# Fuel cuts off randomly. Help me please!



## rusty_gto (May 17, 2012)

Ok here's the deal. I have an '06 M6 with 52k miles. Daily driver with SLP cat back, k&n CAI, FAST 102 intake manifold and 160 degree thermo. Everything else stock. For the last couple weeks I've been having an intermittent issue with keeping the car on when I hit bumps or hitting the breaks hard and occasionally when I take a sharp turn. The rpm's drop to about 200 and the car nearly shuts off but then comes back and acts like nothing happens. It seems to do this most when the weather is cold, but not when the engine is. The engine could be warmed up or cold, problem still occurs. I thought it could be a lose connection with a hose or a harness or something due to it happening when hitting bumps, but I've looked everywhere and see no problems. This has been happening for about 2 months, but it's very random and has only happened about once a week. NOW it's worse... It doesn't even do it when hitting bumps now, it does whenever it feels like it. It will do it when accelerating on a smooth surface and the car will start jerking like the fuel is cutting off and on. (Has a similar feeling to letting off the clutch too soon, but it's doing it long after I've already let the clutch out). AND NOW IT DOES IT EVEN WHEN THE CAR IS JUST IDLING! What the heck is that?? It will idle and rpm's will stay normal at 800, drop to 100-200, car almost turns off (and sometimes completely turns off), then it comes back to 800, then down to 200 then back to 800 and so on and so forth. I stuck my head in the trunk and listened to the fuel pump and it's not turning off, but it does sound like it slows down then speeds back up to normal when the rpm's flutter. I know if it were a bad fuel pump, it would just not work period, so what could it be? Can someone help point me in the right direction?? I've asked many ppl, some who also own GTO's, and showed to a few mechanics and no one has an answer for me and most tell me they've never heard of anything like that. Please tell me someone on here has something for me.. Idk what to do at this point!


----------



## rusty_gto (May 17, 2012)

Also one more thing to add^^^
Just today I changed the oil with brand new royal purple, flushed the injectors and cleaned the MAF sensor and problem is still happening. Hasn't had any engine codes either...


----------



## mercdoc (Aug 12, 2010)

check your connections at the fuel pump, sounds like something is loose.


----------



## jpalamar (Jul 22, 2008)

I noticed in your mod you you don't have a tune listed. I'm hoping that you just forgot because you really need to be tuned for an intake mani.


----------



## rusty_gto (May 17, 2012)

*Got it!*



jpalamar said:


> I noticed in your mod you you don't have a tune listed. I'm hoping that you just forgot because you really need to be tuned for an intake mani.

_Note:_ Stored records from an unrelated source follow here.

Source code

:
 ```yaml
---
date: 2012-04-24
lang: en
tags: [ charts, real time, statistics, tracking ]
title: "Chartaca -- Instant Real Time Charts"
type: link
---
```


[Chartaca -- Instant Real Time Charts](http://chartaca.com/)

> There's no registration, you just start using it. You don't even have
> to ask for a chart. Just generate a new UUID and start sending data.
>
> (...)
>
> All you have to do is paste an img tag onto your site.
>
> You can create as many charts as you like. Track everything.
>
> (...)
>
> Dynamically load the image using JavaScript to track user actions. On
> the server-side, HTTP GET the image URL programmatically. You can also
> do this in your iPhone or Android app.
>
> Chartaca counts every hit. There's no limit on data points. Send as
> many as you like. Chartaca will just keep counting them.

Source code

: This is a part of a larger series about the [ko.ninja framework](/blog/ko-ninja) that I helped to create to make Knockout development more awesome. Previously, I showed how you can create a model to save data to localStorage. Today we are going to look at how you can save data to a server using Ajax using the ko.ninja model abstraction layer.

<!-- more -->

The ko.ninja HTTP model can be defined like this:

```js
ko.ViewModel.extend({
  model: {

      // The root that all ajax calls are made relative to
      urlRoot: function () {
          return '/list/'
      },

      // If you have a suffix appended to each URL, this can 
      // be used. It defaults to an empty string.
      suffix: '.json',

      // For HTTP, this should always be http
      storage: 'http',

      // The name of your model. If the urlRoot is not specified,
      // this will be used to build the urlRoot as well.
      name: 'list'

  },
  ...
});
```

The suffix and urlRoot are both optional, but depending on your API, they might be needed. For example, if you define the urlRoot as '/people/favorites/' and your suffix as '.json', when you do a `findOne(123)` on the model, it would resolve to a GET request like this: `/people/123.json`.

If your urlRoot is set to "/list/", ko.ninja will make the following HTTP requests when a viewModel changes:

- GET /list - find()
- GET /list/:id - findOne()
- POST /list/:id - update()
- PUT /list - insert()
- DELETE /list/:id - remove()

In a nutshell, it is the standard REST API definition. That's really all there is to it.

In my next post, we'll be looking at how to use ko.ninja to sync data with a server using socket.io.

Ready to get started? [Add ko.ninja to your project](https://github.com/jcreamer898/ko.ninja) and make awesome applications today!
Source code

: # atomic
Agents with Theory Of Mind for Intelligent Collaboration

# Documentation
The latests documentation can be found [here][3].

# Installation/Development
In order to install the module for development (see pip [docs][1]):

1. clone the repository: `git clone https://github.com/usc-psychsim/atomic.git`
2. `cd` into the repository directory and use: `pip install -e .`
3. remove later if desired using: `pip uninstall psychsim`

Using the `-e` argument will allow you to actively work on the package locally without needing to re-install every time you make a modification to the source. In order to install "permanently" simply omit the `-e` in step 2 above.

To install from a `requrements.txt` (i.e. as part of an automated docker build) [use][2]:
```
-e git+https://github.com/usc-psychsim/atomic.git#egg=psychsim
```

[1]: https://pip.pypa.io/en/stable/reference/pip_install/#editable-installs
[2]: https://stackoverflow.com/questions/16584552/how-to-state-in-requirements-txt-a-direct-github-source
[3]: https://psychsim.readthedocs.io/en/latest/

I'm going to be getting it tuned as soon as I put on some long tubes and straight pipes. Plus I found the problem! The map sensor was releasing pressure through the seal and making the car act weird. I got a new one and made sure it was tight and now the car runs fine. It took me forever to track it down even tho it was so simple. The car wasn't giving me any codes..
Problem solved tho! arty:


----------



## svede1212 (Nov 1, 2005)

A FAST before tune, headers or cam is kind of backwards modding IMHO. That's close to a grand for maybe 10-15 HP. A catback is another 5 HP for close to $600. Glad you got your problem found though.


----------



## rusty_gto (May 17, 2012)

svede1212 said:


> A FAST before tune, headers or cam is kind of backwards modding IMHO. That's close to a grand for maybe 10-15 HP. A catback is another 5 HP for close to $600. Glad you got your problem found though.


I agree with you but I'm not complaining since the only reason I have the manifold is because it was on the car when I bought it :cool I'm going to put on long tubes, straight pipes and tune it all at the same time. I'll get a cam eventually since I have the mani for it.


----------